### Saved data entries
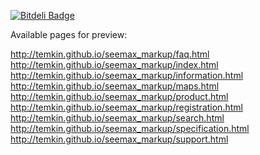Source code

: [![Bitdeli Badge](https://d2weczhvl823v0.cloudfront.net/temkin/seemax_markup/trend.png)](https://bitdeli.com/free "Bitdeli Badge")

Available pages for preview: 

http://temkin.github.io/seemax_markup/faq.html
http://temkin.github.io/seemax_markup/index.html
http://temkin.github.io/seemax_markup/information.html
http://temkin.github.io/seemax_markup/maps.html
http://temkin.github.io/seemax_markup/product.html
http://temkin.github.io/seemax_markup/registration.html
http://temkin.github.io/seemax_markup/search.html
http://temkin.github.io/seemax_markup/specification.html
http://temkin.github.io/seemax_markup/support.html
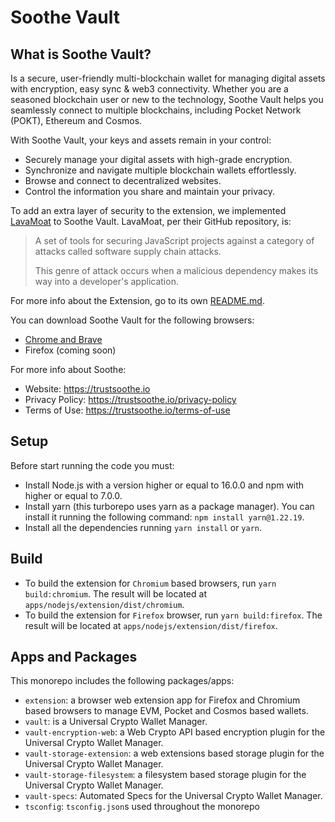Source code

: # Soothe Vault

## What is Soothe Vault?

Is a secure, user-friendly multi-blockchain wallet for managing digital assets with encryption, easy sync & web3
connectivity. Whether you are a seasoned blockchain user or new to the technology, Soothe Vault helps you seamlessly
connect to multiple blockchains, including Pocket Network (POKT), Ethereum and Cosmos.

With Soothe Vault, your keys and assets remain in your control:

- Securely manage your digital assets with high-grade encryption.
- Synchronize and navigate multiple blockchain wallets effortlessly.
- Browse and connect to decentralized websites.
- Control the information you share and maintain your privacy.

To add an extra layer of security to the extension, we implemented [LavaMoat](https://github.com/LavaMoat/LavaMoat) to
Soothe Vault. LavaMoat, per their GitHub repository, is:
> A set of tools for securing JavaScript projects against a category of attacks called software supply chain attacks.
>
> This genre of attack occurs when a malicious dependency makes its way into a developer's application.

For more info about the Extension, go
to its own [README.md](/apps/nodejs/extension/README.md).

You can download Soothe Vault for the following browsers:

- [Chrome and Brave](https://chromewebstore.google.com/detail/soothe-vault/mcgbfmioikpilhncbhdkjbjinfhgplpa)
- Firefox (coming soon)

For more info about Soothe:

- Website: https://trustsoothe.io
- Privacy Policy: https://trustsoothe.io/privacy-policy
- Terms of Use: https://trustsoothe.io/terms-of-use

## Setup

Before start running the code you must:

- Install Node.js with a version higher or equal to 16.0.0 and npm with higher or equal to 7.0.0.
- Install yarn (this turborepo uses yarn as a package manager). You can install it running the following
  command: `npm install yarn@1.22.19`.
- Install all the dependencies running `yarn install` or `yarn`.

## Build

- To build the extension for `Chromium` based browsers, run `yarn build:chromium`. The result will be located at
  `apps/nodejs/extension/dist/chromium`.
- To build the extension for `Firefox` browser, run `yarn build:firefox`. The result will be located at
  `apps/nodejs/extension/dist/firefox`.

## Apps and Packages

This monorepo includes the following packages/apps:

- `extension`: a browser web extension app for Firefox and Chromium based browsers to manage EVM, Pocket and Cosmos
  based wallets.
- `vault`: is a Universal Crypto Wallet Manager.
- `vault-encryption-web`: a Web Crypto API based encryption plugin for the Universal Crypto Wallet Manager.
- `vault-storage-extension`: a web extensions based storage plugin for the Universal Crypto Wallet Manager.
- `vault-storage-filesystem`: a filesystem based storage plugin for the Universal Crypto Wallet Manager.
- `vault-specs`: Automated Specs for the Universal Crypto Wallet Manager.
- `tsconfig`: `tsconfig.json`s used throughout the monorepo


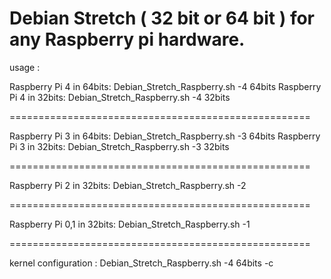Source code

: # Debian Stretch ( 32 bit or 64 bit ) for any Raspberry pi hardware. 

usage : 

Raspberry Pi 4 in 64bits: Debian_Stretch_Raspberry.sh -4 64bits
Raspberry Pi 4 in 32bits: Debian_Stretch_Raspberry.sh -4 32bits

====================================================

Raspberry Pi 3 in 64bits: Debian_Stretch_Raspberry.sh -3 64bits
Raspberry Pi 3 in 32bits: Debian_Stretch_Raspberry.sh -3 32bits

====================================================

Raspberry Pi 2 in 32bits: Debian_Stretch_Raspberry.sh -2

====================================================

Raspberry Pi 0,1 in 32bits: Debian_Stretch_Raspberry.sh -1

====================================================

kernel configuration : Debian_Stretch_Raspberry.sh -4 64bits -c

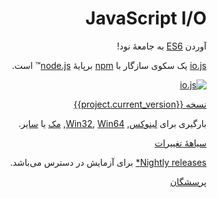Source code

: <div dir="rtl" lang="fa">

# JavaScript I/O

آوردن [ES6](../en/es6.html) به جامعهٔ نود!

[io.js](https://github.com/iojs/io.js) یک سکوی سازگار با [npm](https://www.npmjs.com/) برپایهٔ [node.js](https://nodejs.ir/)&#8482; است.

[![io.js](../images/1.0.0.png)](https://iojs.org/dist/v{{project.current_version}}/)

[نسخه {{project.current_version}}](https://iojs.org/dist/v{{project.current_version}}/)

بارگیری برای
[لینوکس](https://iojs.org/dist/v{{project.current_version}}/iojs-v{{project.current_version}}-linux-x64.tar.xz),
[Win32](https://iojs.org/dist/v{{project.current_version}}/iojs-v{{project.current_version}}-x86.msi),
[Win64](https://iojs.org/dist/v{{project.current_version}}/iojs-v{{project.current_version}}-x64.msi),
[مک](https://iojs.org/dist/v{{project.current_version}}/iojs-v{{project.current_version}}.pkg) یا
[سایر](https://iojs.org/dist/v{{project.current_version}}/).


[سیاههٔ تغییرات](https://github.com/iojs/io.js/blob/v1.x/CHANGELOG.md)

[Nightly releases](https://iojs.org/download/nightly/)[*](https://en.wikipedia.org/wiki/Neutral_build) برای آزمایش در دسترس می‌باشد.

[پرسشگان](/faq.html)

### TASK TO CARRY OUT
Write out every line of the data that holds the word "storage".

### EXERCISE RESPONSE
- `vault-storage-extension`: a web extensions based storage plugin for the Universal Crypto Wallet Manager.
- `vault-storage-filesystem`: a filesystem based storage plugin for the Universal Crypto Wallet Manager.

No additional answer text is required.